Les campagnards, stupéfaits et sans idée, ne répondirent pas.
Elle reprit haleine et continua.
—Nous n’avons pas d’enfants; nous sommes seuls, mon mari et moi... Nous le garderions... Voulez-vous?
La paysanne commençait à comprendre. Elle demanda:
—Vous voulez nous prend’e Charlot? Ah ben non, pour sûr.

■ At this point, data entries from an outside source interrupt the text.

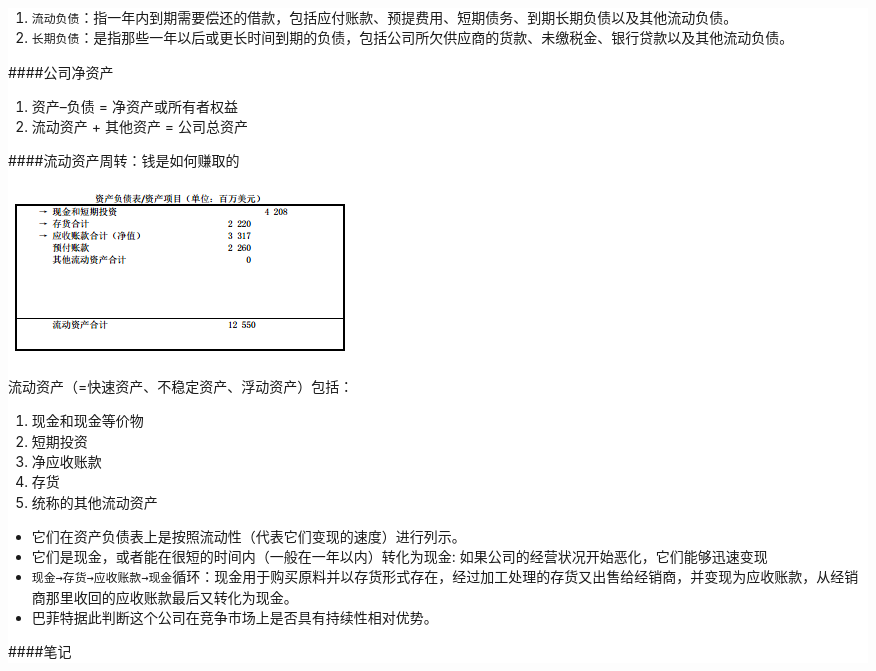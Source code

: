 1. `流动负债`：指一年内到期需要偿还的借款，包括应付账款、预提费用、短期债务、到期长期负债以及其他流动负债。
2. `长期负债`：是指那些一年以后或更长时间到期的负债，包括公司所欠供应商的货款、未缴税金、银行贷款以及其他流动负债。

####公司净资产

1. 资产–负债 = 净资产或所有者权益
2. 流动资产 + 其他资产 = 公司总资产


####流动资产周转：钱是如何赚取的

![资产负债表1](/images/2017/books/qiongchali/zichanfuzhaibiao1.png)

流动资产（=快速资产、不稳定资产、浮动资产）包括：

1. 现金和现金等价物
2. 短期投资
3. 净应收账款
4. 存货
5. 统称的其他流动资产

- 它们在资产负债表上是按照流动性（代表它们变现的速度）进行列示。
- 它们是现金，或者能在很短的时间内（一般在一年以内）转化为现金: 如果公司的经营状况开始恶化，它们能够迅速变现
- `现金→存货→应收账款→现金`循环：现金用于购买原料并以存货形式存在，经过加工处理的存货又出售给经销商，并变现为应收账款，从经销商那里收回的应收账款最后又转化为现金。
- 巴菲特据此判断这个公司在竞争市场上是否具有持续性相对优势。

####笔记
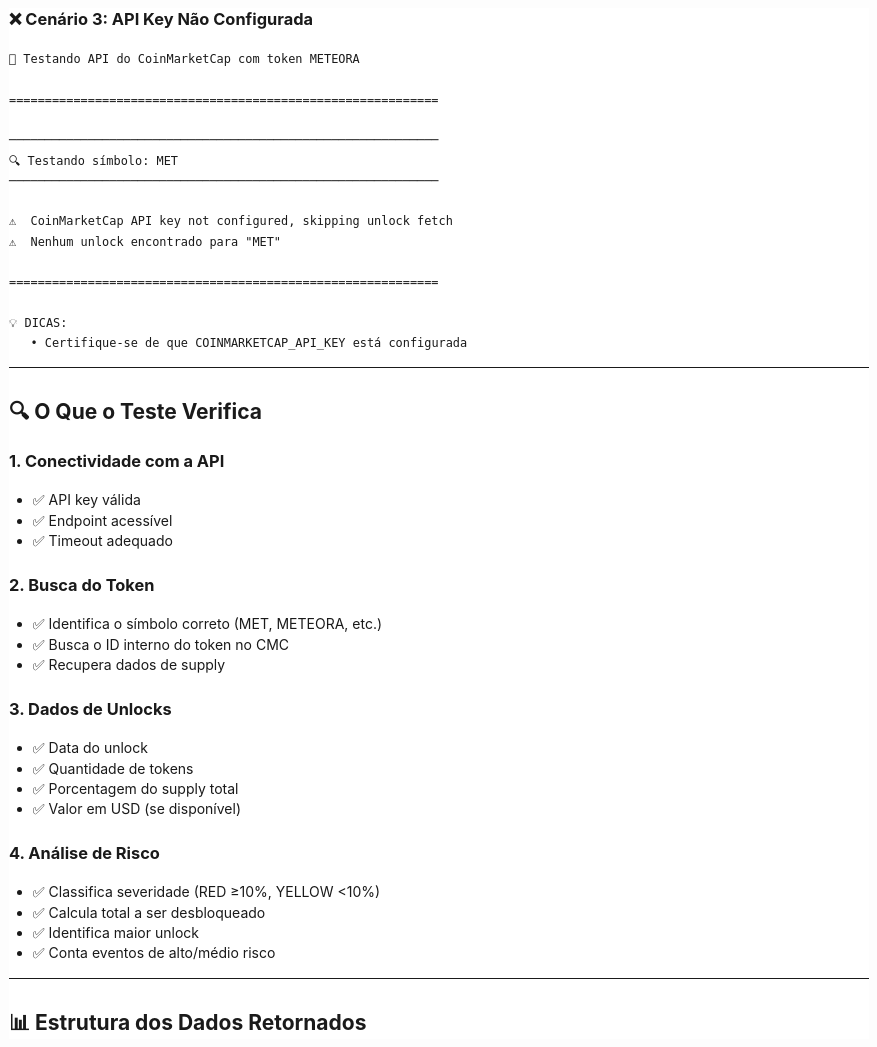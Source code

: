 ### ❌ Cenário 3: API Key Não Configurada

```
🌟 Testando API do CoinMarketCap com token METEORA

============================================================

────────────────────────────────────────────────────────────
🔍 Testando símbolo: MET
────────────────────────────────────────────────────────────

⚠️  CoinMarketCap API key not configured, skipping unlock fetch
⚠️  Nenhum unlock encontrado para "MET"

============================================================

💡 DICAS:
   • Certifique-se de que COINMARKETCAP_API_KEY está configurada
```

---

## 🔍 O Que o Teste Verifica

### 1. **Conectividade com a API**
- ✅ API key válida
- ✅ Endpoint acessível
- ✅ Timeout adequado

### 2. **Busca do Token**
- ✅ Identifica o símbolo correto (MET, METEORA, etc.)
- ✅ Busca o ID interno do token no CMC
- ✅ Recupera dados de supply

### 3. **Dados de Unlocks**
- ✅ Data do unlock
- ✅ Quantidade de tokens
- ✅ Porcentagem do supply total
- ✅ Valor em USD (se disponível)

### 4. **Análise de Risco**
- ✅ Classifica severidade (RED ≥10%, YELLOW <10%)
- ✅ Calcula total a ser desbloqueado
- ✅ Identifica maior unlock
- ✅ Conta eventos de alto/médio risco

---

## 📊 Estrutura dos Dados Retornados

Alors M. d’Hubières intervint:
—Ma femme s’est mal expliquée. Nous voulons l’adopter, mais il reviendra vous voir. S’il tourne bien, comme tout porte à le croire, il sera notre héritier. Si nous avions, par hasard, des enfants, il partagerait également avec eux. Mais, s’il ne répondait pas à nos soins, nous lui donnerions, à sa majorité, une somme de vingt mille francs, qui sera immédiatement déposée en son nom chez un notaire. Et, comme on a aussi pensé à vous, on vous servira jusqu’à votre mort une rente de cent francs par mois. Avez-vous bien compris?
La fermière s’était levée toute furieuse.